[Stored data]
• • • •

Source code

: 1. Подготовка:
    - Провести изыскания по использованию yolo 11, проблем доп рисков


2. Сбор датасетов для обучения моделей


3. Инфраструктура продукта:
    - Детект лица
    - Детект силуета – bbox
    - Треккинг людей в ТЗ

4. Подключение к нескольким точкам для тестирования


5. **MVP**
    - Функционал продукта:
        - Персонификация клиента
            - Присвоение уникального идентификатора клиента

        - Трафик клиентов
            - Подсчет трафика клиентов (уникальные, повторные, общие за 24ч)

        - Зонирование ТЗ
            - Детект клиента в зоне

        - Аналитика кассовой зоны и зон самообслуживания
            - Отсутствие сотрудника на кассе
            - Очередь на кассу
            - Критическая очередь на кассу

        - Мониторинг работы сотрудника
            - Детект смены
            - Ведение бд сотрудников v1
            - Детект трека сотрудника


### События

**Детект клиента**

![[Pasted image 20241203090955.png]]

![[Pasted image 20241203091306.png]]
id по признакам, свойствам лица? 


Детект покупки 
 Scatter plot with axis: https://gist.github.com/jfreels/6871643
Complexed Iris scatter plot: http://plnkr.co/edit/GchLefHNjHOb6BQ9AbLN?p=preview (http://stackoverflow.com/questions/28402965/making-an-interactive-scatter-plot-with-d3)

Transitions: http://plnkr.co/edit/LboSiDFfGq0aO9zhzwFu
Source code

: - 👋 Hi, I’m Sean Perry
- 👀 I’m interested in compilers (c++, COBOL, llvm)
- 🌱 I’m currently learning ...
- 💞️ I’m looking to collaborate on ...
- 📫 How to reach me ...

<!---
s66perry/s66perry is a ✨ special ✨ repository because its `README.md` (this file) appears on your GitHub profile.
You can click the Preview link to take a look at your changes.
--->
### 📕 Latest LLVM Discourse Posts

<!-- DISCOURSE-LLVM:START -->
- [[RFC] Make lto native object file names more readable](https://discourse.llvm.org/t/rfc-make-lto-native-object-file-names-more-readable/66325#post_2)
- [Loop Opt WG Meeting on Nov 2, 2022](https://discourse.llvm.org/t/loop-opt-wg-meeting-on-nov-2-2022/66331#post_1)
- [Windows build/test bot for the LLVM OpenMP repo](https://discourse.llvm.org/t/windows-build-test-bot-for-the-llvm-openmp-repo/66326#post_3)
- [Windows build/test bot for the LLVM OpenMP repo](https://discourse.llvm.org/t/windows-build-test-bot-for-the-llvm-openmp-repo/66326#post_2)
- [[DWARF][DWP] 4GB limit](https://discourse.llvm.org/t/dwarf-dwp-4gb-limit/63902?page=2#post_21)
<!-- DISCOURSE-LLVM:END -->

• • • •

■ **Your objective**
Look for the word "кассу" in every line of the records. State how many lines contain it, and write only the number.

■ **Task result**
2